=== Action item ===
Please retype the entries below exactly, only from their first line through the line containing "演算子の型を情報として渡す。", leaving every picture out.

=== Extracted material ===
-------

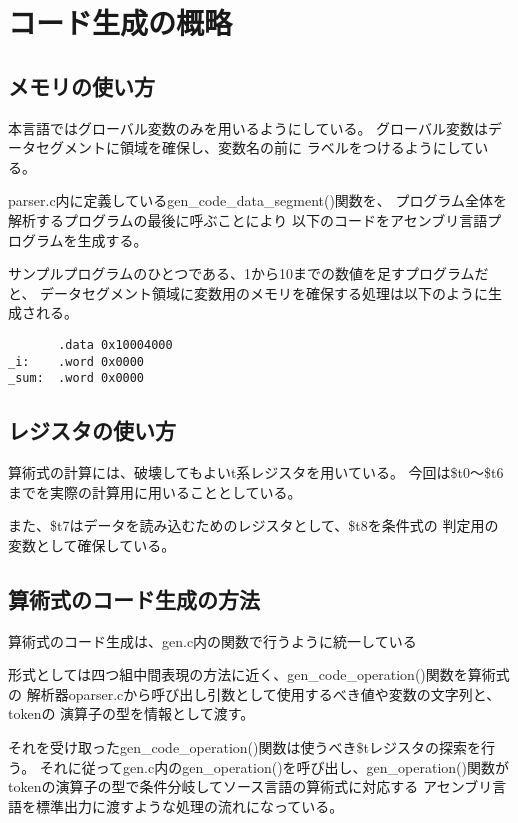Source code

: \documentclass[11pt,a4j]{jarticle}
\begin{document}

\section{コード生成の概略}

\subsection{メモリの使い方}

本言語ではグローバル変数のみを用いるようにしている。
グローバル変数はデータセグメントに領域を確保し、変数名の前に
ラベルをつけるようにしている。

parser.c内に定義しているgen\_code\_data\_segment()関数を、
プログラム全体を解析するプログラムの最後に呼ぶことにより
以下のコードをアセンブリ言語プログラムを生成する。

サンプルプログラムのひとつである、1から10までの数値を足すプログラムだと、
データセグメント領域に変数用のメモリを確保する処理は以下のように生成される。

\begin{verbatim}
       .data 0x10004000
_i:    .word 0x0000
_sum:  .word 0x0000
\end{verbatim}




\subsection{レジスタの使い方}

算術式の計算には、破壊してもよいt系レジスタを用いている。
今回は\$t0〜\$t6までを実際の計算用に用いることとしている。

また、\$t7はデータを読み込むためのレジスタとして、\$t8を条件式の
判定用の変数として確保している。


\subsection{算術式のコード生成の方法}

算術式のコード生成は、gen.c内の関数で行うように統一している

形式としては四つ組中間表現の方法に近く、gen\_code\_operation()関数を算術式の
解析器oparser.cから呼び出し引数として使用するべき値や変数の文字列と、tokenの
演算子の型を情報として渡す。

それを受け取ったgen\_code\_operation()関数は使うべき\$tレジスタの探索を行う。
それに従ってgen.c内のgen\_operation()を呼び出し、gen\_operation()関数が
tokenの演算子の型で条件分岐してソース言語の算術式に対応する
アセンブリ言語を標準出力に渡すような処理の流れになっている。
\end{document}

-------

=== Output below ===
Source code

: \documentclass[11pt,a4j]{jarticle}
\begin{document}

\section{コード生成の概略}

\subsection{メモリの使い方}

本言語ではグローバル変数のみを用いるようにしている。
グローバル変数はデータセグメントに領域を確保し、変数名の前に
ラベルをつけるようにしている。

parser.c内に定義しているgen\_code\_data\_segment()関数を、
プログラム全体を解析するプログラムの最後に呼ぶことにより
以下のコードをアセンブリ言語プログラムを生成する。

サンプルプログラムのひとつである、1から10までの数値を足すプログラムだと、
データセグメント領域に変数用のメモリを確保する処理は以下のように生成される。

\begin{verbatim}
       .data 0x10004000
_i:    .word 0x0000
_sum:  .word 0x0000
\end{verbatim}




\subsection{レジスタの使い方}

算術式の計算には、破壊してもよいt系レジスタを用いている。
今回は\$t0〜\$t6までを実際の計算用に用いることとしている。

また、\$t7はデータを読み込むためのレジスタとして、\$t8を条件式の
判定用の変数として確保している。


\subsection{算術式のコード生成の方法}

算術式のコード生成は、gen.c内の関数で行うように統一している

形式としては四つ組中間表現の方法に近く、gen\_code\_operation()関数を算術式の
解析器oparser.cから呼び出し引数として使用するべき値や変数の文字列と、tokenの
演算子の型を情報として渡す。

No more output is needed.